Prompt — Write each entry out once more, please, precisely as shown.
[[ Entries provided open ]]
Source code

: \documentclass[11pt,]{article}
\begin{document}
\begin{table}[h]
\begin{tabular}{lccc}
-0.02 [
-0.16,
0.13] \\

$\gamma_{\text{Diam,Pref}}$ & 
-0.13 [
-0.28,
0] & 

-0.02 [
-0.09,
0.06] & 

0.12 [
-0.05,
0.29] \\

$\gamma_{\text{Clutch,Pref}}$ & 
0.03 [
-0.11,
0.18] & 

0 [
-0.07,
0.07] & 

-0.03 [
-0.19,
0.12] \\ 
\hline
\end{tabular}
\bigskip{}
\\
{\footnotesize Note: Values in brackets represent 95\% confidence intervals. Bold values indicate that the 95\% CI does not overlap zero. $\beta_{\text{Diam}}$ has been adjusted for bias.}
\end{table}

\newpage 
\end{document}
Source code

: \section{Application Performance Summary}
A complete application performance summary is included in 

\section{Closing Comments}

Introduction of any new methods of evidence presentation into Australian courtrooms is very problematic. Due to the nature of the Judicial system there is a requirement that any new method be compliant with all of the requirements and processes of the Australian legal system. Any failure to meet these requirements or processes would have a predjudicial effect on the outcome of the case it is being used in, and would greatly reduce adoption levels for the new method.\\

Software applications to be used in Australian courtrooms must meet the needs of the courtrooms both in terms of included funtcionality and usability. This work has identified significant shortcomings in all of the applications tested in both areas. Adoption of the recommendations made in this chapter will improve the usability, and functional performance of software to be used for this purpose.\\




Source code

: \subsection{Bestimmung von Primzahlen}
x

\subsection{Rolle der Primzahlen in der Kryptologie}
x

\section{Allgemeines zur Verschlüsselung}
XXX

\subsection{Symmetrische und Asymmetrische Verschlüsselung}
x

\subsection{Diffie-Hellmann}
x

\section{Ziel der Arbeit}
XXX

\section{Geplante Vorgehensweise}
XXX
[[ Entries provided closed ]]
Response for this exercise —
Source code

: \documentclass[11pt,]{article}
\begin{document}
\begin{table}[h]
\begin{tabular}{lccc}
-0.02 [
-0.16,
0.13] \\

$\gamma_{\text{Diam,Pref}}$ & 
-0.13 [
-0.28,
0] & 

-0.02 [
-0.09,
0.06] & 

0.12 [
-0.05,
0.29] \\

$\gamma_{\text{Clutch,Pref}}$ & 
0.03 [
-0.11,
0.18] & 

0 [
-0.07,
0.07] & 

-0.03 [
-0.19,
0.12] \\ 
\hline
\end{tabular}
\bigskip{}
\\
{\footnotesize Note: Values in brackets represent 95\% confidence intervals. Bold values indicate that the 95\% CI does not overlap zero. $\beta_{\text{Diam}}$ has been adjusted for bias.}
\end{table}

\newpage 
\end{document}
Source code

: \section{Application Performance Summary}
A complete application performance summary is included in 

\section{Closing Comments}

Introduction of any new methods of evidence presentation into Australian courtrooms is very problematic. Due to the nature of the Judicial system there is a requirement that any new method be compliant with all of the requirements and processes of the Australian legal system. Any failure to meet these requirements or processes would have a predjudicial effect on the outcome of the case it is being used in, and would greatly reduce adoption levels for the new method.\\

Software applications to be used in Australian courtrooms must meet the needs of the courtrooms both in terms of included funtcionality and usability. This work has identified significant shortcomings in all of the applications tested in both areas. Adoption of the recommendations made in this chapter will improve the usability, and functional performance of software to be used for this purpose.\\




Source code

: \subsection{Bestimmung von Primzahlen}
x

\subsection{Rolle der Primzahlen in der Kryptologie}
x

\section{Allgemeines zur Verschlüsselung}
XXX

\subsection{Symmetrische und Asymmetrische Verschlüsselung}
x

\subsection{Diffie-Hellmann}
x

\section{Ziel der Arbeit}
XXX

\section{Geplante Vorgehensweise}
XXX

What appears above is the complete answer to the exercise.